Je mets ici les
transparents d'un exposé que j'ai donné vendredi matin dans le
cadre
d'une journée
Télécom-UPS
(Le Numérique pour tous
) s'adressant aux professeurs de
classes préparatoires : le sujet que j'ai évoqué était celui
des réseaux
euclidiens[#] et de leurs
applications en cryptographie. Comme j'ai moi-même appris plein de
choses en préparant cet exposé (entre autres en me plongeant un peu
plus que je ne l'avais fait jusqu'alors dans le célèbre
livre Sphere Packings, Lattices and Groups
des deux mathémagiciens John Conway et Neil Sloane), je n'ai pas
résisté à partir un peu dans tous les sens, et forcément j'avais
beaucoup plus de choses sur mes planches que je ne pouvais en exposer
en une heure : inversement, j'espère que leur lecture peut être
intéressante sans l'exposé oral pour les accompagner.
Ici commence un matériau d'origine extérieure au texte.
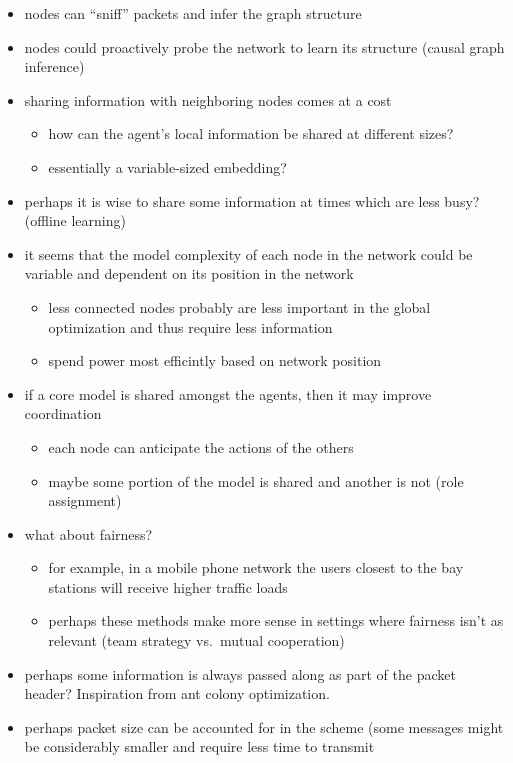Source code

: \documentclass[11pt]{article}
\providecommand{\tightlist}{%
      \setlength{\itemsep}{0pt}\setlength{\parskip}{0pt}}
\begin{document}
\begin{itemize}
\tightlist
\item
  nodes can ``sniff'' packets and infer the graph structure
\item
  nodes could proactively probe the network to learn its structure
  (causal graph inference)
\item
  sharing information with neighboring nodes comes at a cost

  \begin{itemize}
  \tightlist
  \item
    how can the agent's local information be shared at different sizes?
  \item
    essentially a variable-sized embedding?
  \end{itemize}
\item
  perhaps it is wise to share some information at times which are less
  busy? (offline learning)
\item
  it seems that the model complexity of each node in the network could
  be variable and dependent on its position in the network

  \begin{itemize}
  \tightlist
  \item
    less connected nodes probably are less important in the global
    optimization and thus require less information
  \item
    spend power most efficintly based on network position
  \end{itemize}
\item
  if a core model is shared amongst the agents, then it may improve
  coordination

  \begin{itemize}
  \tightlist
  \item
    each node can anticipate the actions of the others
  \item
    maybe some portion of the model is shared and another is not (role
    assignment)
  \end{itemize}
\item
  what about fairness?

  \begin{itemize}
  \tightlist
  \item
    for example, in a mobile phone network the users closest to the bay
    stations will receive higher traffic loads
  \item
    perhaps these methods make more sense in settings where fairness
    isn't as relevant (team strategy vs.~mutual cooperation)
  \end{itemize}
  
\item
  perhaps some information is always passed along as part of the packet header?
  Inspiration from ant colony optimization.
  
\item
perhaps packet size can be accounted for in the scheme (some messages might be considerably smaller and require less time to transmit
  
\end{itemize}

    
    
    
    
\end{document}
Je n'ai notamment pas pu m'empêcher d'évoquer (le réseau) E₈, même s'il n'a aucun rapport avec la crypto dont j'étais censé parler. Ce qui me fait penser que si j'ai beaucoup parlé de E₈ sur ce blog, soit de l'algèbre ou du groupe de Lie de ce nom, soit du système de racines qui le définit, je n'ai pas vraiment parlé du réseau E₈ (celui engendré par le système de racines), qui est pourtant un objet plus simple (dans sa définition sans doute la plus compacte, c'est l'ensemble {(x₁,…,x₈) ∈ (ℤ⁸∪(ℤ+½)⁸) : x₁+⋯+x₈ ∈ 2ℤ} des octuplets de réels soit tous entiers soit tous ½+entiers, et dont la somme est un entier pair) ; et je n'ai jamais parlé du réseau de Leech de dimension 24 (qui est pourtant presque aussi ubiquiste dans les mathématiques que E₈, et peut-être encore plus exceptionnel). Voici une façon concise (mais peu constructive) de caractériser ces deux objets : si vous vivez dans un espace de dimension 8 (resp. 24) et que vous cherchez à empiler des boules toutes identiques, vous remarquerez qu'il y a une unique façon de mettre le nombre maximum de boules autour d'une boule centrale de façon à ce qu'elle la touchent toutes, à savoir 240 d'entre elles (resp. 196560), et de plus, une fois réalisé ce motif, il se continue de façon périodique (chaque boule ayant toujours ce même nombre maximum de voisines) ; en regardant le centre des boules, vous avez ainsi réalisé le réseau E₈ (resp. le réseau de Leech ou son symétrique). À part en dimension 2 où on obtient facilement le réseau hexagonal par la même construction (en disposant six cercles identiques autour d'un septième qu'ils touchent tous), les dimensions 8 et 24 sont exceptionnelles, au moins parmi celles qu'on connaît (j'ignore si on sait dire quelque chose sur les dimensions telles que l'arrangement maximal de boules identiques autour d'une boule centrale soit unique et engendre de plus un réseau, mais il n'y en a pas d'autre que 2,8,24 en dimension ≤24, et pas d'autre connue : dans les autres dimensions, les boules ne sont pas du tout rigides — par exemple, en dimension 3, on peut placer au maximum 12 boules identiques touchant une autre donnée, mais il y a beaucoup de façons de le faire, et elles peuvent se déplacer tout en gardant le contact avec la boule centrale).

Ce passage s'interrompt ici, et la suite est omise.